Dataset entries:
------------------------------------

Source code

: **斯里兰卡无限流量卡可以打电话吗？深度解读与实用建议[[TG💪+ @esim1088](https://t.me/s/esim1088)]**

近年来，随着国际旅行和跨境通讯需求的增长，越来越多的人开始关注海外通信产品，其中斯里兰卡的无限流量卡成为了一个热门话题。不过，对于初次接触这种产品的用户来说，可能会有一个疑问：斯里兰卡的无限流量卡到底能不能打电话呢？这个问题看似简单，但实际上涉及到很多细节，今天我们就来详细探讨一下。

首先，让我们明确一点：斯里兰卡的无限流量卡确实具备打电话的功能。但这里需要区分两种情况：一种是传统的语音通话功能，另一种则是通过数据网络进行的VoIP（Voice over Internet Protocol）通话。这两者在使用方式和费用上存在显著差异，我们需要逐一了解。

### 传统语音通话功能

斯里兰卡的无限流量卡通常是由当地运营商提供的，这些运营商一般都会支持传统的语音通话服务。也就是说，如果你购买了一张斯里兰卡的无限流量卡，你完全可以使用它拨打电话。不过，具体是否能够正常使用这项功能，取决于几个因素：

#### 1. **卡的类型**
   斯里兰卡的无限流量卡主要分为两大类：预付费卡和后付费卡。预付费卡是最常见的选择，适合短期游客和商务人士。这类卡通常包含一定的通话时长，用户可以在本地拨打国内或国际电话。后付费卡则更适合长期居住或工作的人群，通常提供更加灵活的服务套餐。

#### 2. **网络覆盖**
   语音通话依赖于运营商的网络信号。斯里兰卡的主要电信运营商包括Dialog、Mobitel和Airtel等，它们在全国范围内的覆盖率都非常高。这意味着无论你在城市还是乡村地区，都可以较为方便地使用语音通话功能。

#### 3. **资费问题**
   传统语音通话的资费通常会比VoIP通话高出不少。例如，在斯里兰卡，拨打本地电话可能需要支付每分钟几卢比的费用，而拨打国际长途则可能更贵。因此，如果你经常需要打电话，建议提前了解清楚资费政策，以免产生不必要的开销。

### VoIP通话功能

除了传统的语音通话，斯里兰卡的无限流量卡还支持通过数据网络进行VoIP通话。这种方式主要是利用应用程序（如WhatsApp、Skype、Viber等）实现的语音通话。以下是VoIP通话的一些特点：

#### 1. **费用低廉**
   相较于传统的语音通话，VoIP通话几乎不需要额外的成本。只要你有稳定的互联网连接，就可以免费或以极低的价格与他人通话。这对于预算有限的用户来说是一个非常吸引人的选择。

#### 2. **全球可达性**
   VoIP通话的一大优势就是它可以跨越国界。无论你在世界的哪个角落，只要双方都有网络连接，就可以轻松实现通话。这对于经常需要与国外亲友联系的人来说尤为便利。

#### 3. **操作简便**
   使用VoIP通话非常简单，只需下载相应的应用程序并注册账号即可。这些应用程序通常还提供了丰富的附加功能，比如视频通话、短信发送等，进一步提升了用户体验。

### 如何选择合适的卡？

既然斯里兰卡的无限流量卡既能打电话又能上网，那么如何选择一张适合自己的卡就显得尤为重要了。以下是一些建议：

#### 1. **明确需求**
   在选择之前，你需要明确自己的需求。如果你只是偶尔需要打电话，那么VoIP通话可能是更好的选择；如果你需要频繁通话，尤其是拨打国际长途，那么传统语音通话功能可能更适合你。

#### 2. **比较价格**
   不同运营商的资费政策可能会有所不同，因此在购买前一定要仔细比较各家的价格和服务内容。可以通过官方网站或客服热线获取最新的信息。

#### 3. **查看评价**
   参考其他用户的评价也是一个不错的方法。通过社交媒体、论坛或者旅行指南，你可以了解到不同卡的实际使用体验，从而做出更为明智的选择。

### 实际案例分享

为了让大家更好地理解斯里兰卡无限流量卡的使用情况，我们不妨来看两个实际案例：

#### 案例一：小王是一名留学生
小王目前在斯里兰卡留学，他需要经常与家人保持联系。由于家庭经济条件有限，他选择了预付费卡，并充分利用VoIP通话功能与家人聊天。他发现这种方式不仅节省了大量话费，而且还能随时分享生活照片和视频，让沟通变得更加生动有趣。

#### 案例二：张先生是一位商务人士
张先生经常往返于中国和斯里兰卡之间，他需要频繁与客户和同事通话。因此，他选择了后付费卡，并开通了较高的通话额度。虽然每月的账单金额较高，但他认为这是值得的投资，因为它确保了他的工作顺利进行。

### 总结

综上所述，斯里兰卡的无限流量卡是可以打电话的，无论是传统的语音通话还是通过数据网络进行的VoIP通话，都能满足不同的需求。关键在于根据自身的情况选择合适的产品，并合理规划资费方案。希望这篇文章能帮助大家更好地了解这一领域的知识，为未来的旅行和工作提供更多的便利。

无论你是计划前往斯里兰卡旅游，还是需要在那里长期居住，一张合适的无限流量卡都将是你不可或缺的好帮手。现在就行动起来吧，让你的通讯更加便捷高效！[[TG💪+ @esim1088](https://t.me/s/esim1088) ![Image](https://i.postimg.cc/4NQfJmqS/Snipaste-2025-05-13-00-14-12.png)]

------------------------------------

> THE TASK
Of the lines above, extract only those from the line with "VoIP通话的一大优势就是它" to the line with "在选择之前，你需要明确自己的", both included, exactly as written.

> OUTPUT BELOW
   VoIP通话的一大优势就是它可以跨越国界。无论你在世界的哪个角落，只要双方都有网络连接，就可以轻松实现通话。这对于经常需要与国外亲友联系的人来说尤为便利。

#### 3. **操作简便**
   使用VoIP通话非常简单，只需下载相应的应用程序并注册账号即可。这些应用程序通常还提供了丰富的附加功能，比如视频通话、短信发送等，进一步提升了用户体验。

### 如何选择合适的卡？

既然斯里兰卡的无限流量卡既能打电话又能上网，那么如何选择一张适合自己的卡就显得尤为重要了。以下是一些建议：

#### 1. **明确需求**
   在选择之前，你需要明确自己的需求。如果你只是偶尔需要打电话，那么VoIP通话可能是更好的选择；如果你需要频繁通话，尤其是拨打国际长途，那么传统语音通话功能可能更适合你。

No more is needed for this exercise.